◆ **TASK PROMPT**:
Look through the listing below and report the lines that have the word "course" in them.

◆ **MATERIALS PROVIDED**:
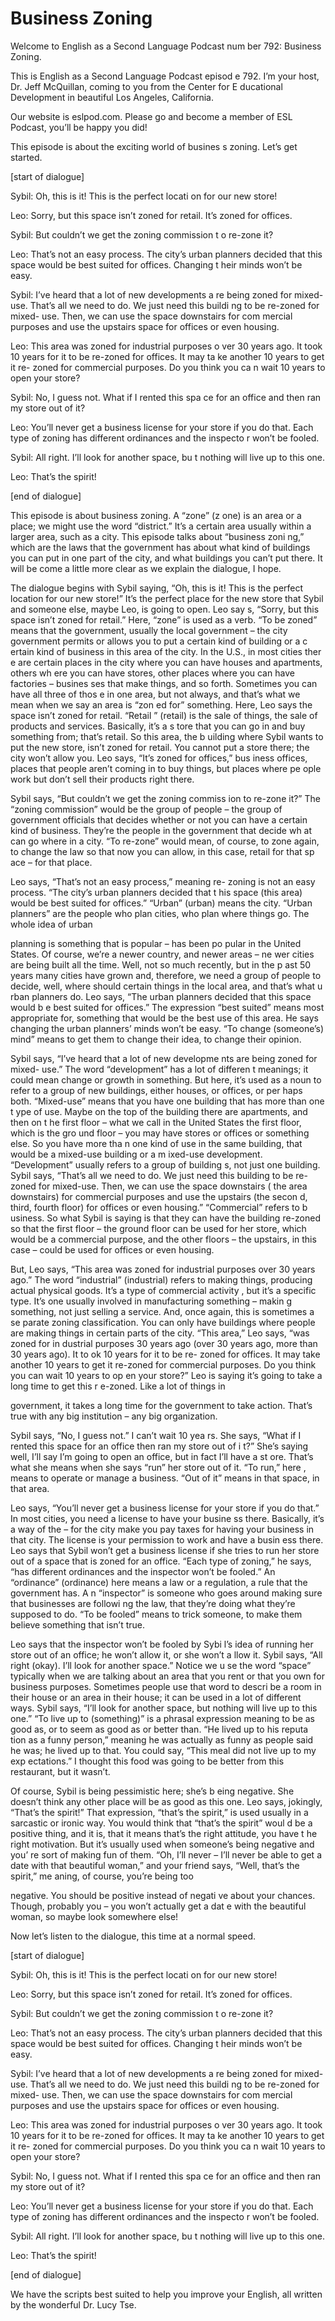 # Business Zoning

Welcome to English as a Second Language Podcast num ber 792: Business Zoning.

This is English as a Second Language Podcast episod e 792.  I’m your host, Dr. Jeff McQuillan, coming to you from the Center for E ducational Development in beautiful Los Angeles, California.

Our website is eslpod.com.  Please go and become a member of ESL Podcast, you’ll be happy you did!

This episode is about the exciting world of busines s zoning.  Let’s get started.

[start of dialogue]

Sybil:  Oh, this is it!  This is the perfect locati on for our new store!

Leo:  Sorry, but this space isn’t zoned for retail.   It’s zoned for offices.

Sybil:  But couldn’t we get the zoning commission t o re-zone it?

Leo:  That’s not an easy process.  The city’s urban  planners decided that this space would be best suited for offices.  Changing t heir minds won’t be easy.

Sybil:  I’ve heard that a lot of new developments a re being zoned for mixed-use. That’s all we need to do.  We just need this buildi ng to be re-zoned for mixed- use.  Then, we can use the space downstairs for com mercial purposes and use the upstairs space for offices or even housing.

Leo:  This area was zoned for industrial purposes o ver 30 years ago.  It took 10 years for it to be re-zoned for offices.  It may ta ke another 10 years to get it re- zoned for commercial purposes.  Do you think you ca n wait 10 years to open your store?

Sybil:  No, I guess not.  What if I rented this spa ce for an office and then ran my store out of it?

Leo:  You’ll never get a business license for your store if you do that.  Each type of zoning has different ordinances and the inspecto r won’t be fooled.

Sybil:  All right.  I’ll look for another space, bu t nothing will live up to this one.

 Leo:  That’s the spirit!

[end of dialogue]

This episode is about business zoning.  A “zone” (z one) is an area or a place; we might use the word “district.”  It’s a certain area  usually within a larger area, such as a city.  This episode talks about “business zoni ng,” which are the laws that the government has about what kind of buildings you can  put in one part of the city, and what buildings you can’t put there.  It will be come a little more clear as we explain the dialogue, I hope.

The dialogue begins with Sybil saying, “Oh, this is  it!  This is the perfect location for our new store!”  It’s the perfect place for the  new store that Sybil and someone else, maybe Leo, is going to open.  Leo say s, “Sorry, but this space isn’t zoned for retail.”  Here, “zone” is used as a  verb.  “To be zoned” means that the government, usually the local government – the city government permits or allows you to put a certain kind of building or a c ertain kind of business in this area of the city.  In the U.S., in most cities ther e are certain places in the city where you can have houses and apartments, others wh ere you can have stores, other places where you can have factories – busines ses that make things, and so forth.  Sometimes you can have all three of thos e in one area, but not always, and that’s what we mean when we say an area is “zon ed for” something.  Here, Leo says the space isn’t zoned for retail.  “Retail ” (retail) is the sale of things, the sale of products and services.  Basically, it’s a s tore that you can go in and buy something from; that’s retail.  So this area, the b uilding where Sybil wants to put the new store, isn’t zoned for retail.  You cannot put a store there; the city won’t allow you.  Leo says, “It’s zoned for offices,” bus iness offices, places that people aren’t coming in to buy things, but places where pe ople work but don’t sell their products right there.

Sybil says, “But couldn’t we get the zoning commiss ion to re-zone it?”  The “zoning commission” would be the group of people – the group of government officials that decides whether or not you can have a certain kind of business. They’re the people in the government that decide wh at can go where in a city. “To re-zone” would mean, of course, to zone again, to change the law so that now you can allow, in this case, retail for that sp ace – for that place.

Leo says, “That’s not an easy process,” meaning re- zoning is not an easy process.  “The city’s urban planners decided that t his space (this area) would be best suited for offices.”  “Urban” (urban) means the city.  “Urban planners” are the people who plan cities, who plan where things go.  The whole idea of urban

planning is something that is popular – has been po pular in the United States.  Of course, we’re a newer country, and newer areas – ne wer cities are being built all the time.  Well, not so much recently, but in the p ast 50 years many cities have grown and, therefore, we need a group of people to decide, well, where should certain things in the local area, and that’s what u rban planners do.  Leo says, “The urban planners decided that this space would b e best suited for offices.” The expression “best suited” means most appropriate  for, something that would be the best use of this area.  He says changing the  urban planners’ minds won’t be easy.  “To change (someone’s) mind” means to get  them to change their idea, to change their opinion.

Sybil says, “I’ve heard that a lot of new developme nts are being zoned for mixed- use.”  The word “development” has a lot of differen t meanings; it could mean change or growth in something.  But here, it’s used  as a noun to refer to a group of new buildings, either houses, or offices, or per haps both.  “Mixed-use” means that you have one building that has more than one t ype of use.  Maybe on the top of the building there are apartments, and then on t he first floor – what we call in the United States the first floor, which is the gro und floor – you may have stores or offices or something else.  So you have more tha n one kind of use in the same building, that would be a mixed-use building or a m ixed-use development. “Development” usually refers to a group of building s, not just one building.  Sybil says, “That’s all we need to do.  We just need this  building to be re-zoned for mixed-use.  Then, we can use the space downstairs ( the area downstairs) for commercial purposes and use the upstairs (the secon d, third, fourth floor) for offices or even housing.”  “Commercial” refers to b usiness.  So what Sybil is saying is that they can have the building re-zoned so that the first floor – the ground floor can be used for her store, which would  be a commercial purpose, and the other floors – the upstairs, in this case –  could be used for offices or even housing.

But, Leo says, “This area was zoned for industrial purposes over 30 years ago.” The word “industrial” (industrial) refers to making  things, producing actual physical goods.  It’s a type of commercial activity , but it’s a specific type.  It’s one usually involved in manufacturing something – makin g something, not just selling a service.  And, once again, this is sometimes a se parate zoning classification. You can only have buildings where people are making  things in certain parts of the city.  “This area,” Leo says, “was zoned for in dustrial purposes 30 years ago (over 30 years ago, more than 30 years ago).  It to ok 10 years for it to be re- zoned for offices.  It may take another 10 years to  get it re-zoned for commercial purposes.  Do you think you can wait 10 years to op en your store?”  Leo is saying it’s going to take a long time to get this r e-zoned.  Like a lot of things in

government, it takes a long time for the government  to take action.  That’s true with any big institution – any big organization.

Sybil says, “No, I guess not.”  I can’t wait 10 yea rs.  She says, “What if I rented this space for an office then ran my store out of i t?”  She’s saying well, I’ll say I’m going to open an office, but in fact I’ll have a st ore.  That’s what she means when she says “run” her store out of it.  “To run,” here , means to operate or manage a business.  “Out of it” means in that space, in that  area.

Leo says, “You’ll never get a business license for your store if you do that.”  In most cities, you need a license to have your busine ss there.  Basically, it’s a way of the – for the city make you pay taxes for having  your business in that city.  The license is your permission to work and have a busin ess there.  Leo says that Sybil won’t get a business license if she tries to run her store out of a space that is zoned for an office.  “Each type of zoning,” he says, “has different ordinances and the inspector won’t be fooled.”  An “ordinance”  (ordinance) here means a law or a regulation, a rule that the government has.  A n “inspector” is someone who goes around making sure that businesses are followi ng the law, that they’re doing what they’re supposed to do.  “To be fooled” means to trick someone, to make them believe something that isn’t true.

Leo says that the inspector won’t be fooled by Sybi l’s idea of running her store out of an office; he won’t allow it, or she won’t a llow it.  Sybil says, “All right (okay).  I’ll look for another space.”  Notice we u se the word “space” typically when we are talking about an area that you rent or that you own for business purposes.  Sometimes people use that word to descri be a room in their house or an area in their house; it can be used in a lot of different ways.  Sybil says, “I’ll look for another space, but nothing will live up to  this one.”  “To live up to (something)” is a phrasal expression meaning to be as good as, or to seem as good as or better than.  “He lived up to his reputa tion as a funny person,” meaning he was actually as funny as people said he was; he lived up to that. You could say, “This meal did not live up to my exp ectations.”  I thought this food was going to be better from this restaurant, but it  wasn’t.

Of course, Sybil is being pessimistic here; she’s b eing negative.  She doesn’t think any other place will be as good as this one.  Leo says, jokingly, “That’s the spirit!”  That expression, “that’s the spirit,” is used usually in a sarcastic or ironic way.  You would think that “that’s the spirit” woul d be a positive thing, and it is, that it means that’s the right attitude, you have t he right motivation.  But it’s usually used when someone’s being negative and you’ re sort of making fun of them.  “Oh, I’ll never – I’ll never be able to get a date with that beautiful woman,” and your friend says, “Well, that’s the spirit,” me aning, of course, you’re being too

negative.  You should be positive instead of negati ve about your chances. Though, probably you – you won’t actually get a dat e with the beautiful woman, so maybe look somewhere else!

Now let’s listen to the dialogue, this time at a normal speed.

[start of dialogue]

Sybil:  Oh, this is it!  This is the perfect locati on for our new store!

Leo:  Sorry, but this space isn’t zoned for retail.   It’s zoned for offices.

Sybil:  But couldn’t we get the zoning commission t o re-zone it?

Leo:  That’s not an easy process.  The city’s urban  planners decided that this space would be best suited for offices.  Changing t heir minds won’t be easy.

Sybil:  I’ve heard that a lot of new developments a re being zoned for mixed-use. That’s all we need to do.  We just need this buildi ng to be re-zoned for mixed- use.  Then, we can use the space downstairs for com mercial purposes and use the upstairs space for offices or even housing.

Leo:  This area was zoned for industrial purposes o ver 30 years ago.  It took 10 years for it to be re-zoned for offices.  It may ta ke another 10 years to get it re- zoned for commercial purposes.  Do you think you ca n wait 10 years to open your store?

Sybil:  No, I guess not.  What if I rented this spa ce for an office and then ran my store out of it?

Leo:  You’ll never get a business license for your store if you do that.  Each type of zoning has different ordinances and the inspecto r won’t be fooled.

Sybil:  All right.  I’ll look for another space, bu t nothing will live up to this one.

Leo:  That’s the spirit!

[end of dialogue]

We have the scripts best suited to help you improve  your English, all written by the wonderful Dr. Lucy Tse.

◆ **REPLY**:
Sybil says, “But couldn’t we get the zoning commiss ion to re-zone it?”  The “zoning commission” would be the group of people – the group of government officials that decides whether or not you can have a certain kind of business. They’re the people in the government that decide wh at can go where in a city. “To re-zone” would mean, of course, to zone again, to change the law so that now you can allow, in this case, retail for that sp ace – for that place.
planning is something that is popular – has been po pular in the United States.  Of course, we’re a newer country, and newer areas – ne wer cities are being built all the time.  Well, not so much recently, but in the p ast 50 years many cities have grown and, therefore, we need a group of people to decide, well, where should certain things in the local area, and that’s what u rban planners do.  Leo says, “The urban planners decided that this space would b e best suited for offices.” The expression “best suited” means most appropriate  for, something that would be the best use of this area.  He says changing the  urban planners’ minds won’t be easy.  “To change (someone’s) mind” means to get  them to change their idea, to change their opinion.
Of course, Sybil is being pessimistic here; she’s b eing negative.  She doesn’t think any other place will be as good as this one.  Leo says, jokingly, “That’s the spirit!”  That expression, “that’s the spirit,” is used usually in a sarcastic or ironic way.  You would think that “that’s the spirit” woul d be a positive thing, and it is, that it means that’s the right attitude, you have t he right motivation.  But it’s usually used when someone’s being negative and you’ re sort of making fun of them.  “Oh, I’ll never – I’ll never be able to get a date with that beautiful woman,” and your friend says, “Well, that’s the spirit,” me aning, of course, you’re being too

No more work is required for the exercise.